The first lecture on the second day was held by Magdy Fouad, Project Architect at Sigma Properties, a property management company specialising in the development and reutilisation of heritage buildings. Sigma Properties is currently operating in Alexandria and Cairo, where they acquire historical buildings of architectural value with the aim of renovating these buildings and integrating them into different communities. Fouad explained the process of acquisition and development of heritage buildings whereby the company is also constantly facing the challenge of economic sustainability. At the end of his lecture, he introduced one of the latest projects of Sigma Properties, an old warehouse in Gomhoreya Street in Cairo, and asked the students to start thinking about possible scenarios for its redevelopment in relation to the surrounding area. The event itself took part in a historical building recently acquired by Sigma Properties, the Cordahi Complex adjacent to the Alexandria Opera House and currently in use as a workshop hub.

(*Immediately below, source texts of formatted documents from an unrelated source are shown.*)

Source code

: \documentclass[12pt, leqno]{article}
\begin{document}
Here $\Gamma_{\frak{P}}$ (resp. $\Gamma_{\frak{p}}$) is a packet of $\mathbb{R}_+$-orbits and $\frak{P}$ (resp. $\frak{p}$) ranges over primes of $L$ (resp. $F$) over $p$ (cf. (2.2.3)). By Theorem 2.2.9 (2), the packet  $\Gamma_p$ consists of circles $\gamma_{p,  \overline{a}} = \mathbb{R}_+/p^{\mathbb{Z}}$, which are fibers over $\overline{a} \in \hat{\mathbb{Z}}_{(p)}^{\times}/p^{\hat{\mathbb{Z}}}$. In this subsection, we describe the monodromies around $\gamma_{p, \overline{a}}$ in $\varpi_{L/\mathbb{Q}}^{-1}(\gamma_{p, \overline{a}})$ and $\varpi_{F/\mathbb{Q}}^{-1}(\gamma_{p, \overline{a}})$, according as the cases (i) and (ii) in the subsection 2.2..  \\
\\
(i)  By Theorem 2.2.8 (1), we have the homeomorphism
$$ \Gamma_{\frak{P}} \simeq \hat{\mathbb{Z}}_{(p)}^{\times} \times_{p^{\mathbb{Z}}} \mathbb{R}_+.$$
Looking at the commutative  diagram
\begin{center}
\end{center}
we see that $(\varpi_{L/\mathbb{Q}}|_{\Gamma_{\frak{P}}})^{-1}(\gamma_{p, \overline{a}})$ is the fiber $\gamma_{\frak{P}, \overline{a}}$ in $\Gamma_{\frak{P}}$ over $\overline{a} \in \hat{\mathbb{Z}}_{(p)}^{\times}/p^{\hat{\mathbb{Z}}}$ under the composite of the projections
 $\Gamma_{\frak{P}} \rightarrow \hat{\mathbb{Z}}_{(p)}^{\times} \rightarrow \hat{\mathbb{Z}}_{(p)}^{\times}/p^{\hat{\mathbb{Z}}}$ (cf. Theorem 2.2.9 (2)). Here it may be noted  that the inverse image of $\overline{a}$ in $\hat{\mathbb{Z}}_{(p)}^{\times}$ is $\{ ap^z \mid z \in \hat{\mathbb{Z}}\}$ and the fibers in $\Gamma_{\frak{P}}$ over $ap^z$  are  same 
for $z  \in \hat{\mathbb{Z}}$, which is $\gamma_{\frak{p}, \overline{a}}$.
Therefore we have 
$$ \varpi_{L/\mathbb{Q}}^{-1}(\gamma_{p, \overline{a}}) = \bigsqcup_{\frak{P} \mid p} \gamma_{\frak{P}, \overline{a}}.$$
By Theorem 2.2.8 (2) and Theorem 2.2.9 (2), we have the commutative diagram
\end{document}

The programme concluded with a lecture by Mirhan Damir, a doctoral candidate at the Faculty for Architecture and Urbanism at Bauhaus-Universität Weimar and a German Egyptian Research Long-Term Scholarship (GERLS) holder, who gave an introduction into the first case study of the workshop, and the site visit on the following day. She started her lecture by pointing out that governmental strategies concerning heritage conservation and urban planning are often limited to either the management of the informalities or the protection of historical sites. However, in areas where historical sites and informal settlements are juxtaposed, they should rather be viewed as a unit and thus perceived accordingly. She then went on to present the historical tramway repair shop located in Karmouz, a marginalised western district of Alexandria. The case study aimed at examining ways in which informal establishments affect the perception of the historical building and its surroundings and potential intervention strategies contributing to a new recognition of the historical value and further economic and social development in the area.
Each lecture was followed by a networking session providing an interdisciplinary discussion platform with the aim of further deepening existing cooperation as well as stimulating further projects between experts and young scientists from Germany and the MENA region in the cultural heritage and urbanism sector.